■ DATA SUPPLIED:

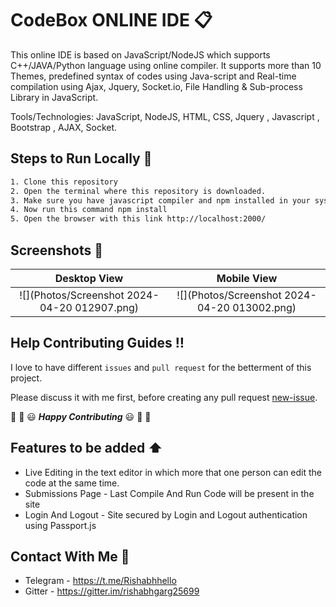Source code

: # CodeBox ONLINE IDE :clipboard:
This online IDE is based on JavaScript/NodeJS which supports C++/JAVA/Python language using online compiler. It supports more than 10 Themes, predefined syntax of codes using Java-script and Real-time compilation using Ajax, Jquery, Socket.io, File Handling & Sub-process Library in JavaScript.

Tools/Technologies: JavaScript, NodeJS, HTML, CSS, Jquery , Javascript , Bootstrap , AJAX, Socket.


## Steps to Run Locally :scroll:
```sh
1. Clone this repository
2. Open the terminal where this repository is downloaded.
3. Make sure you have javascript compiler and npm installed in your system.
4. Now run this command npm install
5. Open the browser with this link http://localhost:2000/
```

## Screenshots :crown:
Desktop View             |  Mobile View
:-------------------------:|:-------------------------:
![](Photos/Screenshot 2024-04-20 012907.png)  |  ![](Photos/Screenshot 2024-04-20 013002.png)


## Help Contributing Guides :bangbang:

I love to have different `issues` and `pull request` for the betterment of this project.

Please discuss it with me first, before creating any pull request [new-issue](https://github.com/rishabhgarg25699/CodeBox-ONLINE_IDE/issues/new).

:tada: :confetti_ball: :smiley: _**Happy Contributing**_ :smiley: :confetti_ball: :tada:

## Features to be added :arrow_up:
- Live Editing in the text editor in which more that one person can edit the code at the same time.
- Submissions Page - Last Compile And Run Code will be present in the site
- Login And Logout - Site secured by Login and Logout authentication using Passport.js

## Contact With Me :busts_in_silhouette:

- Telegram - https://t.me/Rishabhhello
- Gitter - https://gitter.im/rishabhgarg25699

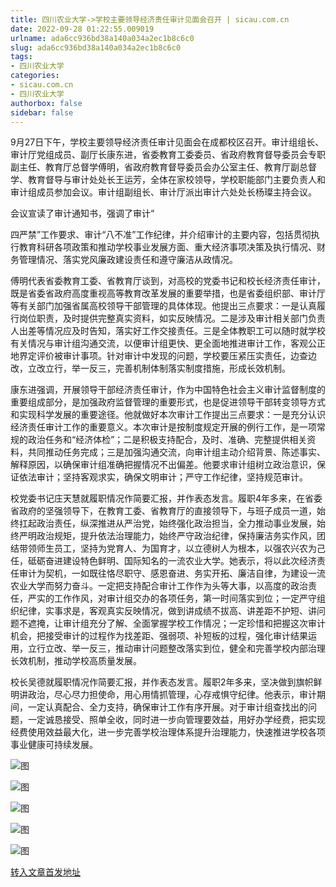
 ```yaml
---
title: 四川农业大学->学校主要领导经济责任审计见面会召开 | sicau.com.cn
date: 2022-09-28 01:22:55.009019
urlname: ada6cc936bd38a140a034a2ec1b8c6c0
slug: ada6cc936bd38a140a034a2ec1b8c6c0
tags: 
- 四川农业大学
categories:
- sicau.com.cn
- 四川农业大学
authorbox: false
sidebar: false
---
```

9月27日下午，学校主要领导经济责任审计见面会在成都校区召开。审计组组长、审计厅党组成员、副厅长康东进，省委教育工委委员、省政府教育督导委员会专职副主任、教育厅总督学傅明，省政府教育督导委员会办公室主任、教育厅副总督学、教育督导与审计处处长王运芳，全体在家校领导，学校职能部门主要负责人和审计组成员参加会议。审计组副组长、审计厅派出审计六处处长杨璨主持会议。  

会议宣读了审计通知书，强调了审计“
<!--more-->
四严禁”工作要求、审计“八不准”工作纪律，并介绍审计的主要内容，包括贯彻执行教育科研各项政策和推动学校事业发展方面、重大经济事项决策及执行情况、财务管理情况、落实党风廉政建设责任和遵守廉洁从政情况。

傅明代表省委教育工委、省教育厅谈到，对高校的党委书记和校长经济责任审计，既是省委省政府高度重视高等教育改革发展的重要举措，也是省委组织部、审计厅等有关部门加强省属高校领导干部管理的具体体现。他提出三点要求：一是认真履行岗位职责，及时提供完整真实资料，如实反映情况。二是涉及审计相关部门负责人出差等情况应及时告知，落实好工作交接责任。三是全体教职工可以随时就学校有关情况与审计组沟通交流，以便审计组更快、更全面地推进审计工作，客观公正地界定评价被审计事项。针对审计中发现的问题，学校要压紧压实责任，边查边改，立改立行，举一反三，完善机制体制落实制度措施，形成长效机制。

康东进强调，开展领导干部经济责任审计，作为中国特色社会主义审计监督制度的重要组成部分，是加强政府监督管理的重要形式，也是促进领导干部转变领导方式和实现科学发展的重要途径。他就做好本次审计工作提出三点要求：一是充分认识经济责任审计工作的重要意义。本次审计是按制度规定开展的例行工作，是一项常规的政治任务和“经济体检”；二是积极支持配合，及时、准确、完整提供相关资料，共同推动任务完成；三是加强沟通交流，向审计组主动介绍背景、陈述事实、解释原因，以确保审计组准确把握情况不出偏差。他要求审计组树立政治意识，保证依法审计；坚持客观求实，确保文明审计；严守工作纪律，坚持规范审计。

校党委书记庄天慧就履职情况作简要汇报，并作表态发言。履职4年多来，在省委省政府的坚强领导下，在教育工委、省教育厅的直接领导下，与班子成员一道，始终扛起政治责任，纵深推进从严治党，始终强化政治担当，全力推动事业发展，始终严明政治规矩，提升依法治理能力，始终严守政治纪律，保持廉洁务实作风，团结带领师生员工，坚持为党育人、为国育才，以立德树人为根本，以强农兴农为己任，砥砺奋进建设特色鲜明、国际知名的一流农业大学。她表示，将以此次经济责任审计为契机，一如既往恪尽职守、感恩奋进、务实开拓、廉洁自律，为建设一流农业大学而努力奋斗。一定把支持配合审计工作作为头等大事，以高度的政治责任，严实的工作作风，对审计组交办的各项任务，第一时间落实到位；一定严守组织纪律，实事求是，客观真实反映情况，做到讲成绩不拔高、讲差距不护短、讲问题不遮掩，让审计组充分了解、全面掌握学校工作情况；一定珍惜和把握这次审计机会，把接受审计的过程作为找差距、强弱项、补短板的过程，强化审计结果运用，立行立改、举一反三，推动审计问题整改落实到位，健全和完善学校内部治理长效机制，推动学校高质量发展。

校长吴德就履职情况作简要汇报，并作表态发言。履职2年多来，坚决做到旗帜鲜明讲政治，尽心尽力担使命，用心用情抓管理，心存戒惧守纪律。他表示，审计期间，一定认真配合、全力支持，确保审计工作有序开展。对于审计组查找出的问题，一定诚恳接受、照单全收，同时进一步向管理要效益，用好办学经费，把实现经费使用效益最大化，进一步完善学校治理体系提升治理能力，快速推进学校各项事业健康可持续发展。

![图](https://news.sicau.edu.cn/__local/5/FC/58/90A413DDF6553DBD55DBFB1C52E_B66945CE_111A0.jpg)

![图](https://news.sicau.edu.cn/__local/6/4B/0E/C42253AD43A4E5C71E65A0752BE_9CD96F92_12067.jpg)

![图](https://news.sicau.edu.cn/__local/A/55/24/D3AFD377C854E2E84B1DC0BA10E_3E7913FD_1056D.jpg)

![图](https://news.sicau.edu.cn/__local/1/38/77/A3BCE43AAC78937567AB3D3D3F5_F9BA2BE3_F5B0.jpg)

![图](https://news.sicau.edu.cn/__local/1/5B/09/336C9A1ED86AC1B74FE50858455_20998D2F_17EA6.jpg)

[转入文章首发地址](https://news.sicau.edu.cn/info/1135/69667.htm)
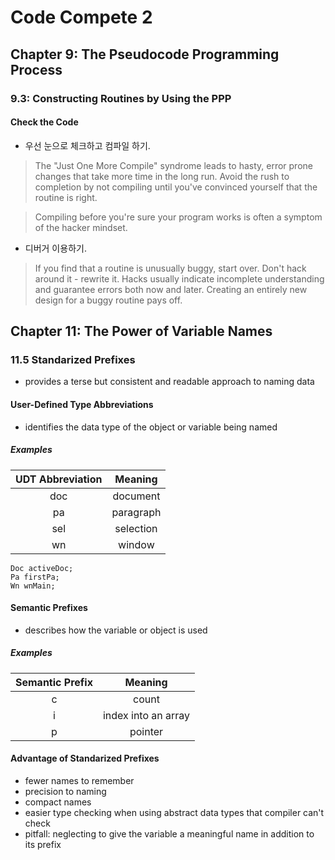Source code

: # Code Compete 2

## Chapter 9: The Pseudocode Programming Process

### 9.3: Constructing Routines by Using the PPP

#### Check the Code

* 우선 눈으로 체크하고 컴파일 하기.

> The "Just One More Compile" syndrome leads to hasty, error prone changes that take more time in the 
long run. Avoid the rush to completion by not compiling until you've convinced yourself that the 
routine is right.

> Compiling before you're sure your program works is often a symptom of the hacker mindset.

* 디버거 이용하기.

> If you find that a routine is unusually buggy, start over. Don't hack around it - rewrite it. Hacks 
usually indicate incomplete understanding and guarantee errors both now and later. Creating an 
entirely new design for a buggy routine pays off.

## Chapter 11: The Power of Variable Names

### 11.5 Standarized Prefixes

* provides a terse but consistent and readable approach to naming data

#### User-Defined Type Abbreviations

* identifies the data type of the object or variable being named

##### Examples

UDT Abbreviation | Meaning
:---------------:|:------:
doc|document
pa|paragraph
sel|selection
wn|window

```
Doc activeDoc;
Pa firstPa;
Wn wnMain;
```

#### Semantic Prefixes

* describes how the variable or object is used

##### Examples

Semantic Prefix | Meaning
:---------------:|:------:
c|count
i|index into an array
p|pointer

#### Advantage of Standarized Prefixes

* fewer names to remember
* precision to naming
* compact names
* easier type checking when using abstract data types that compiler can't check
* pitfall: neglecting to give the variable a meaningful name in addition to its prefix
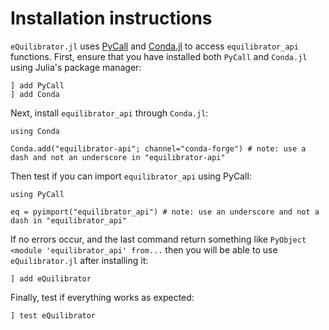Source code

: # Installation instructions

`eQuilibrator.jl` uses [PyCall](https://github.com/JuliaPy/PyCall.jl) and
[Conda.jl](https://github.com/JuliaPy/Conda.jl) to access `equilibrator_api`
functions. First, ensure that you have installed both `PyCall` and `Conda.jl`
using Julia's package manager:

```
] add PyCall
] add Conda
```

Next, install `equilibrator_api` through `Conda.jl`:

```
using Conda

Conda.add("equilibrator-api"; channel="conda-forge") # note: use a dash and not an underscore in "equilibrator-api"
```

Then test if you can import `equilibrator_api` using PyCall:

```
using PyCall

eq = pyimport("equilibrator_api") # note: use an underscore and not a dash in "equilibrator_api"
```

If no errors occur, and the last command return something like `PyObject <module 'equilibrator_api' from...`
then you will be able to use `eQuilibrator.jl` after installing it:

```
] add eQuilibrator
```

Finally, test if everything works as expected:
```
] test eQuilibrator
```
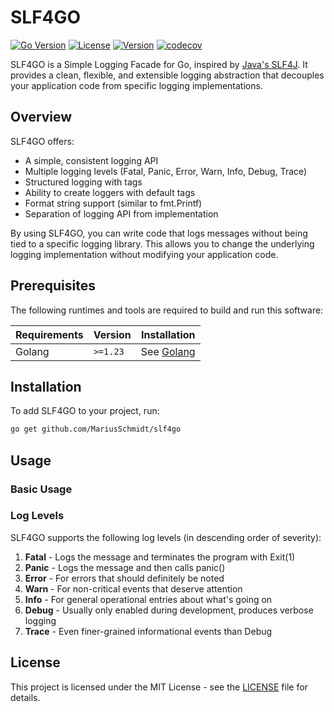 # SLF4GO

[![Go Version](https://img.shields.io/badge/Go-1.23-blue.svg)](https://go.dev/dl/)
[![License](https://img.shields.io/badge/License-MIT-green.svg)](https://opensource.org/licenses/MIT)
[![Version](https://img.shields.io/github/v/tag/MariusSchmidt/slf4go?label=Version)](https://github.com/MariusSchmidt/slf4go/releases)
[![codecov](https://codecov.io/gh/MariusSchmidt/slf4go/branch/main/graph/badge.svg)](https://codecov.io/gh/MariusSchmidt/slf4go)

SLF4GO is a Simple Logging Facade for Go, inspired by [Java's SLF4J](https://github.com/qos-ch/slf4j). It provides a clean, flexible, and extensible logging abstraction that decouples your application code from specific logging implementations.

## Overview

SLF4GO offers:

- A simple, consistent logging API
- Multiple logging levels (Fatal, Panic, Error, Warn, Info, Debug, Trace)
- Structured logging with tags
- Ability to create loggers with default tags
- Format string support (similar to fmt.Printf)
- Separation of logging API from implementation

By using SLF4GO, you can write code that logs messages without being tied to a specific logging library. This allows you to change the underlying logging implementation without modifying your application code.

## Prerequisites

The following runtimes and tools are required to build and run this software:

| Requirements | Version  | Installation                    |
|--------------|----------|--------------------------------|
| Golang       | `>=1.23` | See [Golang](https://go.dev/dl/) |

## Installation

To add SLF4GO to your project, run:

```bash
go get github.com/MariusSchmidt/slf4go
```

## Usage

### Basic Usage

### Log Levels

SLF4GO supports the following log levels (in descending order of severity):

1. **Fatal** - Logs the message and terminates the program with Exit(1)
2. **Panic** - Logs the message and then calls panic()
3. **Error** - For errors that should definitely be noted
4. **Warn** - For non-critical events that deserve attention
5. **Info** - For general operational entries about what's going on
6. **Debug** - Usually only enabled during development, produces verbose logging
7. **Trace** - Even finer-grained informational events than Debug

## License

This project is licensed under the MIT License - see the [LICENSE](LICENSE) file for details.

■ WHAT YOU SHOULD DO: On how many lines of the records above does the word "buggy" appear? Answer with only that number.

■ RESPONSE TO THE EXERCISE: 2